Source records:
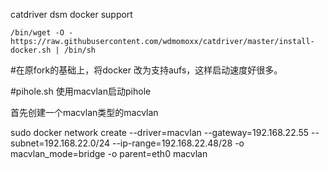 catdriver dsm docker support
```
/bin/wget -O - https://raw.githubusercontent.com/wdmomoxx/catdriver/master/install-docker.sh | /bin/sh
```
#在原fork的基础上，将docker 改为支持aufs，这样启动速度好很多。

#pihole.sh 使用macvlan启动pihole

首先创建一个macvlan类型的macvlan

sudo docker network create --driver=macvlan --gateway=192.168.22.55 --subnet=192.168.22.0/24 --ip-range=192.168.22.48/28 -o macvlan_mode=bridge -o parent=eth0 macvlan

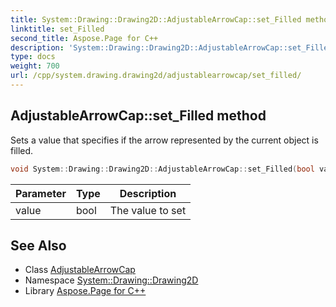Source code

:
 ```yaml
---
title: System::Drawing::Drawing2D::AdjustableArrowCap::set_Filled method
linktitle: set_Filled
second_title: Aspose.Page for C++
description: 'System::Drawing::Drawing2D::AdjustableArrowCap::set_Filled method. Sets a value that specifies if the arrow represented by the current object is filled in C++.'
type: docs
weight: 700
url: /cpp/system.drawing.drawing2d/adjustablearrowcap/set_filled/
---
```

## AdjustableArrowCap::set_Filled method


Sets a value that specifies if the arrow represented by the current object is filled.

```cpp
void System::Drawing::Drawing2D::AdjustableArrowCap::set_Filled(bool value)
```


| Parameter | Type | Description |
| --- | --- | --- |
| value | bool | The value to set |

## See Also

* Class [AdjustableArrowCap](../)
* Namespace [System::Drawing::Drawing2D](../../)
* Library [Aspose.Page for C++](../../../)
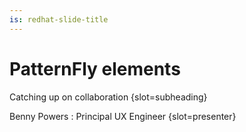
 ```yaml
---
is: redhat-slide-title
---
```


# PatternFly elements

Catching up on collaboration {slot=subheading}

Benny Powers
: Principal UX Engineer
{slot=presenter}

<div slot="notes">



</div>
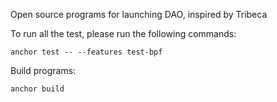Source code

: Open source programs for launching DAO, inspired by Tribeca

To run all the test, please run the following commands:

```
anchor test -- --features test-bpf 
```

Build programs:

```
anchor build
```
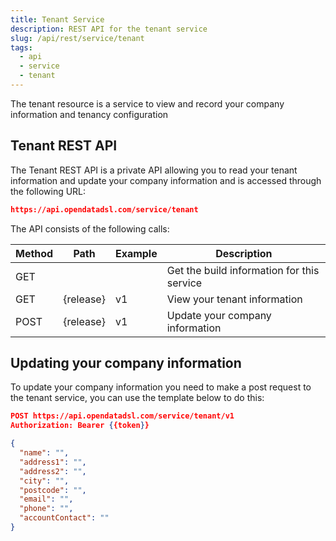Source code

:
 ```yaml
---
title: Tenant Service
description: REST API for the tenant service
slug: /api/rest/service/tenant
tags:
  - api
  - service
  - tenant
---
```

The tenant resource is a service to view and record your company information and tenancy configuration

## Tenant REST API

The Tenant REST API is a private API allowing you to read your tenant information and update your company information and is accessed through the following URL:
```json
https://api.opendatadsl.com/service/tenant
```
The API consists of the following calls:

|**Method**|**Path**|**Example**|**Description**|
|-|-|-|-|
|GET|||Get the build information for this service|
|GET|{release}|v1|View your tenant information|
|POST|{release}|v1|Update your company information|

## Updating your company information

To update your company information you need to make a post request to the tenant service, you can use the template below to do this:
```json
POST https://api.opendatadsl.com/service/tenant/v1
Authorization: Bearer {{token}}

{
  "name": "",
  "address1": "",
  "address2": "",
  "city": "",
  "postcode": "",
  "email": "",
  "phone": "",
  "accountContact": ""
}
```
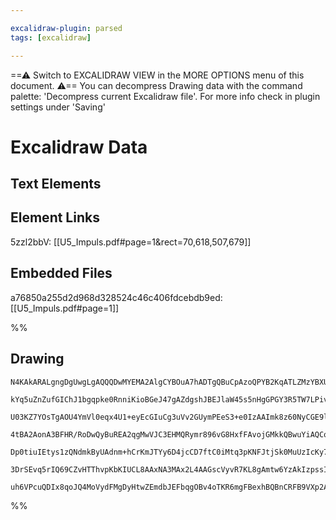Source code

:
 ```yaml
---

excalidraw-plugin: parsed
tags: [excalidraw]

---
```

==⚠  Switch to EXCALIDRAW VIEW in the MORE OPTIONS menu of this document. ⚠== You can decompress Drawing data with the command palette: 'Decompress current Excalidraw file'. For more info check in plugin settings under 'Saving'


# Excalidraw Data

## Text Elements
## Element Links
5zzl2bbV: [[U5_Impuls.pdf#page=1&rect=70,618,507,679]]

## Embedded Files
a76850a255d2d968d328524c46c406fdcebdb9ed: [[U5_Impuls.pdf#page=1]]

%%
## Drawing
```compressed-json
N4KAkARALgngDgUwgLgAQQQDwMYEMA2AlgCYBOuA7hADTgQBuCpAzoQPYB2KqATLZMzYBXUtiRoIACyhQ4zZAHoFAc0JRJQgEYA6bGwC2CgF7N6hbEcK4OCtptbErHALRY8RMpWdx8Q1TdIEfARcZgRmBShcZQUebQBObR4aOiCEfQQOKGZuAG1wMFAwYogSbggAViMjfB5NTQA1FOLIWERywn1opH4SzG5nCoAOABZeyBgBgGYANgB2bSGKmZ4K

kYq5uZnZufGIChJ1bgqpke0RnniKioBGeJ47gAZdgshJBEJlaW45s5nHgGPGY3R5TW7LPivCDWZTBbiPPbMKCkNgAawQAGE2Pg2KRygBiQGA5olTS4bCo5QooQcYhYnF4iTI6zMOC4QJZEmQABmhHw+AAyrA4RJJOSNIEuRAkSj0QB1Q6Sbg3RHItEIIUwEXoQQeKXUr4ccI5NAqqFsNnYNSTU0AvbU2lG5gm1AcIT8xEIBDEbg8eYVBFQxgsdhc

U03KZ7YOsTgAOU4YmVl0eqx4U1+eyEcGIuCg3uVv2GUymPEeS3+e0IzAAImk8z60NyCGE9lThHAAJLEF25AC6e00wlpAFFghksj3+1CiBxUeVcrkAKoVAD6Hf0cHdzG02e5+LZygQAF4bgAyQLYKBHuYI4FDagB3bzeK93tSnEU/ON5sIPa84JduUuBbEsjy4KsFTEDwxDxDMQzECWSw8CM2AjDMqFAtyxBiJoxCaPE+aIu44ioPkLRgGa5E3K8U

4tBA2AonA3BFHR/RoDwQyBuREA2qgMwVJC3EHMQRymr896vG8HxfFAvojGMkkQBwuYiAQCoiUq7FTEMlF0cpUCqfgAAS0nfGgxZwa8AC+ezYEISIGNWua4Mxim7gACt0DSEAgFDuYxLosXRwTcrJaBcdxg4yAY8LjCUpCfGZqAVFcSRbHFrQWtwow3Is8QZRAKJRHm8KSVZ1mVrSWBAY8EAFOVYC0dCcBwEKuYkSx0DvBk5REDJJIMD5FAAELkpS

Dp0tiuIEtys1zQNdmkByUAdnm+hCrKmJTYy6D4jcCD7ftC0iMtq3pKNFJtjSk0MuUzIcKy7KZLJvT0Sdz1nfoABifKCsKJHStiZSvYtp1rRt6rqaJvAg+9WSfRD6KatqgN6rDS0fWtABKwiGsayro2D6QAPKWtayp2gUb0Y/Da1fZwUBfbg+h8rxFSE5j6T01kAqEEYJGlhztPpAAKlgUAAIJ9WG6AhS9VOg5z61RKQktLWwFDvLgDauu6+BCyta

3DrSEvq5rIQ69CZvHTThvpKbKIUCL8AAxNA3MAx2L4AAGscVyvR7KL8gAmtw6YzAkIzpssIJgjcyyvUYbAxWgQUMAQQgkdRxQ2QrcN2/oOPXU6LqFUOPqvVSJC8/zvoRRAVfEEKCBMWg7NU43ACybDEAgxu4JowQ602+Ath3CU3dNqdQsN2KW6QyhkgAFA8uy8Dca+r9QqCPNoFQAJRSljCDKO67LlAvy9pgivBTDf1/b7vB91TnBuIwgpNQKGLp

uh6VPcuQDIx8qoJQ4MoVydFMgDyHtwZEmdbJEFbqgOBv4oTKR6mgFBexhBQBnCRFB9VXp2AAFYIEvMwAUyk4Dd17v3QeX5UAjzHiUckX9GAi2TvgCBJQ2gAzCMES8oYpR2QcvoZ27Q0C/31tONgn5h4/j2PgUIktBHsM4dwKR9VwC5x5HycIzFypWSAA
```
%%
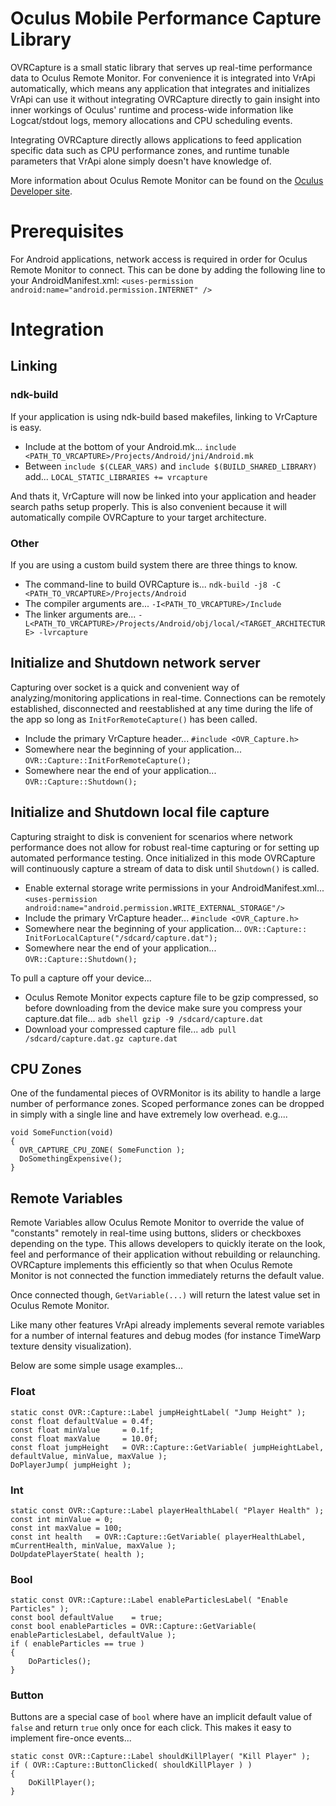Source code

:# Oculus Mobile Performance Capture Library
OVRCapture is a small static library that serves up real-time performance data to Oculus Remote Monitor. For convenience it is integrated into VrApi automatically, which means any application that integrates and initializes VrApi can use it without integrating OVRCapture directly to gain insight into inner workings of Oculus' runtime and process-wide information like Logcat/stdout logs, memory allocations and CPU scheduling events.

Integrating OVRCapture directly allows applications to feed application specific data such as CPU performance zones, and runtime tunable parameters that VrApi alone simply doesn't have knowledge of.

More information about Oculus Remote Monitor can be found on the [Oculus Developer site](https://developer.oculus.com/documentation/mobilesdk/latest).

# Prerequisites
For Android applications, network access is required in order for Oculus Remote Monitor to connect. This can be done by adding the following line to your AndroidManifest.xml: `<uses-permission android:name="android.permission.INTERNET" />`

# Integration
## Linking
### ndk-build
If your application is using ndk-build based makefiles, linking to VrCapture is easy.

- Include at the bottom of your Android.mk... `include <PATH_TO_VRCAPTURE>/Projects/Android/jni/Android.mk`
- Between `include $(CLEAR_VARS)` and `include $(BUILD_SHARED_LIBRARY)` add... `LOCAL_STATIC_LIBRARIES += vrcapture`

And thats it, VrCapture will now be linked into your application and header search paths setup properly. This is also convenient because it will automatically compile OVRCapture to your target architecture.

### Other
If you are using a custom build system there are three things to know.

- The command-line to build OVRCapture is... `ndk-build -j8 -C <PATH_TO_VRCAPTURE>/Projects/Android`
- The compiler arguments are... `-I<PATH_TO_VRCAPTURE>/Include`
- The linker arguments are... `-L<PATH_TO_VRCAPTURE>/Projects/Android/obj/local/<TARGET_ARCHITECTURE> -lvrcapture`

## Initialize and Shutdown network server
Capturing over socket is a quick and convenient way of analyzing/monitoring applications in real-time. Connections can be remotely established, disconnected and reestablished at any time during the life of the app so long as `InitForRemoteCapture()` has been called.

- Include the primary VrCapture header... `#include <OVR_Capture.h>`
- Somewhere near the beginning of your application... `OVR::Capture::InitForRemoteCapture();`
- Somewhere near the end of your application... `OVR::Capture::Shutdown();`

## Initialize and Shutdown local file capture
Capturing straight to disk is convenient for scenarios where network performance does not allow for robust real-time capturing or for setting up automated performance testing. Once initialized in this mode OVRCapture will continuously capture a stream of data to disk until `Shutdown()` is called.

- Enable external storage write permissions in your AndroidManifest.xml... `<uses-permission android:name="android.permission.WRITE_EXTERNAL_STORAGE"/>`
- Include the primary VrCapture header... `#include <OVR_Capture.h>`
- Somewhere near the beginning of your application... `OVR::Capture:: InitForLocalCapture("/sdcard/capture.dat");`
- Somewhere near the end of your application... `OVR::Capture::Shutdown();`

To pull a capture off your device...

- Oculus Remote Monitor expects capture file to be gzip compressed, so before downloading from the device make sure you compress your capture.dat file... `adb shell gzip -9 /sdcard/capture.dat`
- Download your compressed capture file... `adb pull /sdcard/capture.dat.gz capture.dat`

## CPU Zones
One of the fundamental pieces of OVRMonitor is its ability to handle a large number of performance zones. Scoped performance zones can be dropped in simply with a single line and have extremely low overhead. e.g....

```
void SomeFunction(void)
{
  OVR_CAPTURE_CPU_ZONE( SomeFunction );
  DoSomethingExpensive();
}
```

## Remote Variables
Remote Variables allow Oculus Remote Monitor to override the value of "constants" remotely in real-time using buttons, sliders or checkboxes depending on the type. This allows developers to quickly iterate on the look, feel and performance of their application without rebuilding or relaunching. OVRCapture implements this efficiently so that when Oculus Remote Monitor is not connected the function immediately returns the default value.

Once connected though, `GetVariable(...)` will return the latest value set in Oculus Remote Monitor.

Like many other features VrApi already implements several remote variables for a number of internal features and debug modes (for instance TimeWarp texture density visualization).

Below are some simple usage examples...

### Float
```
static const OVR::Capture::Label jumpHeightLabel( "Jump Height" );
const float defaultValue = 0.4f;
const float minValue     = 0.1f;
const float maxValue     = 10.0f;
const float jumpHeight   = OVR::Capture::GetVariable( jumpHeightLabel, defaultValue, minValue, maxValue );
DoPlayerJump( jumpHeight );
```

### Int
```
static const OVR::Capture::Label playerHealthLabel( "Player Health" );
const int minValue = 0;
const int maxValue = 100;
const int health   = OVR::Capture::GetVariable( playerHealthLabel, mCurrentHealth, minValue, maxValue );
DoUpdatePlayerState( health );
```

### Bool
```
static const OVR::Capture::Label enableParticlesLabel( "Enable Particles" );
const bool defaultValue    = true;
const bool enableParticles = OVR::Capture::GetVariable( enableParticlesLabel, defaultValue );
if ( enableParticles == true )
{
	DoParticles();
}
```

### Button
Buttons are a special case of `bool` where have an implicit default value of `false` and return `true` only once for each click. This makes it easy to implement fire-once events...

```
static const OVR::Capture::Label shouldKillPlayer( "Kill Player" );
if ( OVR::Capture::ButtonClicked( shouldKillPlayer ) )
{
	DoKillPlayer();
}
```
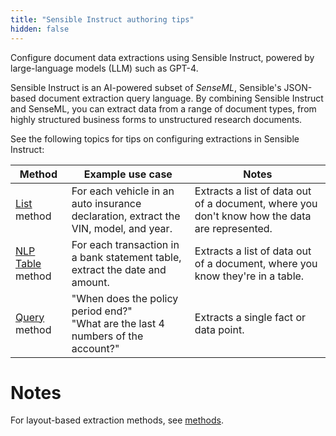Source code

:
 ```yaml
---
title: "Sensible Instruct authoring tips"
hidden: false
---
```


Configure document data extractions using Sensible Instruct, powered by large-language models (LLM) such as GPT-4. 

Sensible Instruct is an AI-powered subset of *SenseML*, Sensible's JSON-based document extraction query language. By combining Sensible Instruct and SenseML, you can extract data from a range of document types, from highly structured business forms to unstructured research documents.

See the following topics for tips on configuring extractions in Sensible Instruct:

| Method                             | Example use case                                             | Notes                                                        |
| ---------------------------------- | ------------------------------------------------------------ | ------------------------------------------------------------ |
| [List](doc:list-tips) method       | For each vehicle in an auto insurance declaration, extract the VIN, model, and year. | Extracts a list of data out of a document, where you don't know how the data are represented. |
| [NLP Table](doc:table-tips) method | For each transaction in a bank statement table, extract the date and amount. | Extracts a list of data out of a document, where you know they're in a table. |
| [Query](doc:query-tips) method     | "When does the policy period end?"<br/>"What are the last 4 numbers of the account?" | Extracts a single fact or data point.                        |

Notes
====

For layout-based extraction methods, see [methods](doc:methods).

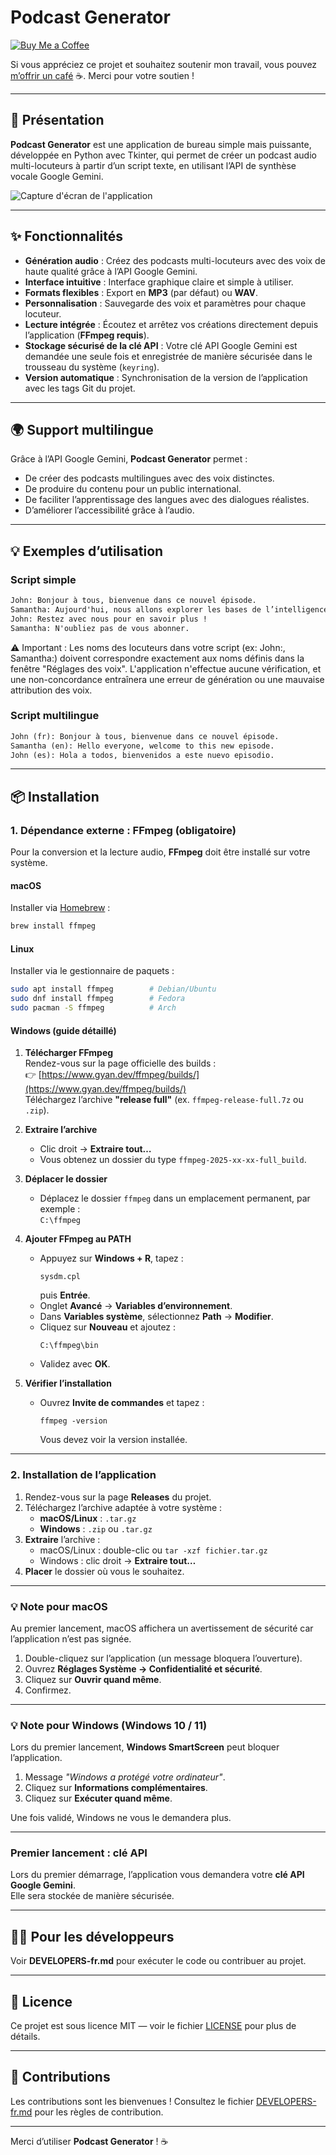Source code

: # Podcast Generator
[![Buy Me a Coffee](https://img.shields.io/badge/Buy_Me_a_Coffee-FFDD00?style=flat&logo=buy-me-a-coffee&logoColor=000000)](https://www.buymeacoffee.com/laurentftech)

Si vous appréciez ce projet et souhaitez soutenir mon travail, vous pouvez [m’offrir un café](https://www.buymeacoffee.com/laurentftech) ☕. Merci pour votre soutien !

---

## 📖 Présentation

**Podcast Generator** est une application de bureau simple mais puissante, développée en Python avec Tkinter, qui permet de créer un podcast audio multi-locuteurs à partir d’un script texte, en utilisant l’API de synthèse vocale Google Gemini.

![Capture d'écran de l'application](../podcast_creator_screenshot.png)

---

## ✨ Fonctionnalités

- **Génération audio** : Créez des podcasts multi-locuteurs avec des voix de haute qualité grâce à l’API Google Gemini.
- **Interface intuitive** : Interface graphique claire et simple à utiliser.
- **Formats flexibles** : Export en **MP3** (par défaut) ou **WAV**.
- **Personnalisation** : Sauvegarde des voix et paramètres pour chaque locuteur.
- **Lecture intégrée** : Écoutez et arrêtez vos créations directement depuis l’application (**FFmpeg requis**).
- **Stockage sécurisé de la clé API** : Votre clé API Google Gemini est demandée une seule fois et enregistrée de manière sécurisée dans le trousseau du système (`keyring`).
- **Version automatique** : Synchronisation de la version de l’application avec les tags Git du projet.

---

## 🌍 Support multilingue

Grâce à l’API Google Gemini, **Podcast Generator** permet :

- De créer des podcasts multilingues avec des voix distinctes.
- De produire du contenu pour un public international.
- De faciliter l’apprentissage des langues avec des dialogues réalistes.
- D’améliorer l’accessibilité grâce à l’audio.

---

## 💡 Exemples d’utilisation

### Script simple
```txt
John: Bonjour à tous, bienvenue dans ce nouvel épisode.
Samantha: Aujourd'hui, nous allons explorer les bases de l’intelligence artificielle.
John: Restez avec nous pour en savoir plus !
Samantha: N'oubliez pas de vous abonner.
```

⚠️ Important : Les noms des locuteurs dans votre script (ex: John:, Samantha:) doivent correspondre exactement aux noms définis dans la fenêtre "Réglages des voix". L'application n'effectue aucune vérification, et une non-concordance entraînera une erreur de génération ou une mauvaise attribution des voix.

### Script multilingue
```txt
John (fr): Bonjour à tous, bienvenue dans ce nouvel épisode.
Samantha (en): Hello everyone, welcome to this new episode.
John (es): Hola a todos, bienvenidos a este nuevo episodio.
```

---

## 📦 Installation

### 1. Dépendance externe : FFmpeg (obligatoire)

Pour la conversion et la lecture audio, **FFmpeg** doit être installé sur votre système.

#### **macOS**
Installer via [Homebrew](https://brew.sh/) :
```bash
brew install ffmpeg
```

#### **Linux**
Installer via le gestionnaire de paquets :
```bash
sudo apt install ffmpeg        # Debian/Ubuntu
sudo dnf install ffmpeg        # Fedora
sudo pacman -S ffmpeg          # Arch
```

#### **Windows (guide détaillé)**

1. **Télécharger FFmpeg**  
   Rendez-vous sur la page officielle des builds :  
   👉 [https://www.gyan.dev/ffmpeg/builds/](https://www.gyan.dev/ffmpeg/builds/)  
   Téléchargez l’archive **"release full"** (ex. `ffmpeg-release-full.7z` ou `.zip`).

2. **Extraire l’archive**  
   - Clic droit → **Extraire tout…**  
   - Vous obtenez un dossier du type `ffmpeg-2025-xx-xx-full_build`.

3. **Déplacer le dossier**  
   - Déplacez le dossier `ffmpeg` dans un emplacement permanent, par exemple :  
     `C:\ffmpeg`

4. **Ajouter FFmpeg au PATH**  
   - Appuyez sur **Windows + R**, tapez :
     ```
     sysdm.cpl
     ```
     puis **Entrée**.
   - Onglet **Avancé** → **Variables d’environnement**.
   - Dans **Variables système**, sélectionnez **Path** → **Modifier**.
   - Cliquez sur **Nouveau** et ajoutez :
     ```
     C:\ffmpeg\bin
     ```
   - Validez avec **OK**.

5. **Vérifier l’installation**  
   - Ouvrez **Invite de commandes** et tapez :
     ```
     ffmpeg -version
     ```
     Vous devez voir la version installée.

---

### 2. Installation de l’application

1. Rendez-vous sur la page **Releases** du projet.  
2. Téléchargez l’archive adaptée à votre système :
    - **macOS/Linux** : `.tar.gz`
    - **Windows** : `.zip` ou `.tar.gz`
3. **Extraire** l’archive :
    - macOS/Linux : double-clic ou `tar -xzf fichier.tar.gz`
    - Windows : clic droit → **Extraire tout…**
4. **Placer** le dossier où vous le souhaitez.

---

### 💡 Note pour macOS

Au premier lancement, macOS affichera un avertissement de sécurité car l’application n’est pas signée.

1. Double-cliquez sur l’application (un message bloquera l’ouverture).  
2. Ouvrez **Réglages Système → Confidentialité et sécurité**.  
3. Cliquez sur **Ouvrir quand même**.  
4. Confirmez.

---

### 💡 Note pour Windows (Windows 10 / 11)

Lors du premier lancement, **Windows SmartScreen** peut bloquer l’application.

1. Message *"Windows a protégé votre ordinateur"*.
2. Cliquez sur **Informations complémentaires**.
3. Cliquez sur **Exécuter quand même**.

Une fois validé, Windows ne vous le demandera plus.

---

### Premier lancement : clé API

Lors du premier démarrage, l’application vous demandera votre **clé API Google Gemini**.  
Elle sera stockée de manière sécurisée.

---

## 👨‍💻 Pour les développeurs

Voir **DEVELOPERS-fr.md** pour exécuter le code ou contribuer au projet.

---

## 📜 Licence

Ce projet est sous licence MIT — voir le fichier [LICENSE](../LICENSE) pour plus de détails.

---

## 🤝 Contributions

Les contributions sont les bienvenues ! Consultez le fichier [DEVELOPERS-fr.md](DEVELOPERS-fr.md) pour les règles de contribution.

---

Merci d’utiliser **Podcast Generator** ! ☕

== What the task asks ==
Every line from the top of the entries through the line that holds "首先创建一个macvlan类型的macvlan" is to be quoted exactly, please, and nothing else; omit the pictures.

== Expected output ==
 catdriver dsm docker support
```
/bin/wget -O - https://raw.githubusercontent.com/wdmomoxx/catdriver/master/install-docker.sh | /bin/sh
```
#在原fork的基础上，将docker 改为支持aufs，这样启动速度好很多。

#pihole.sh 使用macvlan启动pihole

首先创建一个macvlan类型的macvlan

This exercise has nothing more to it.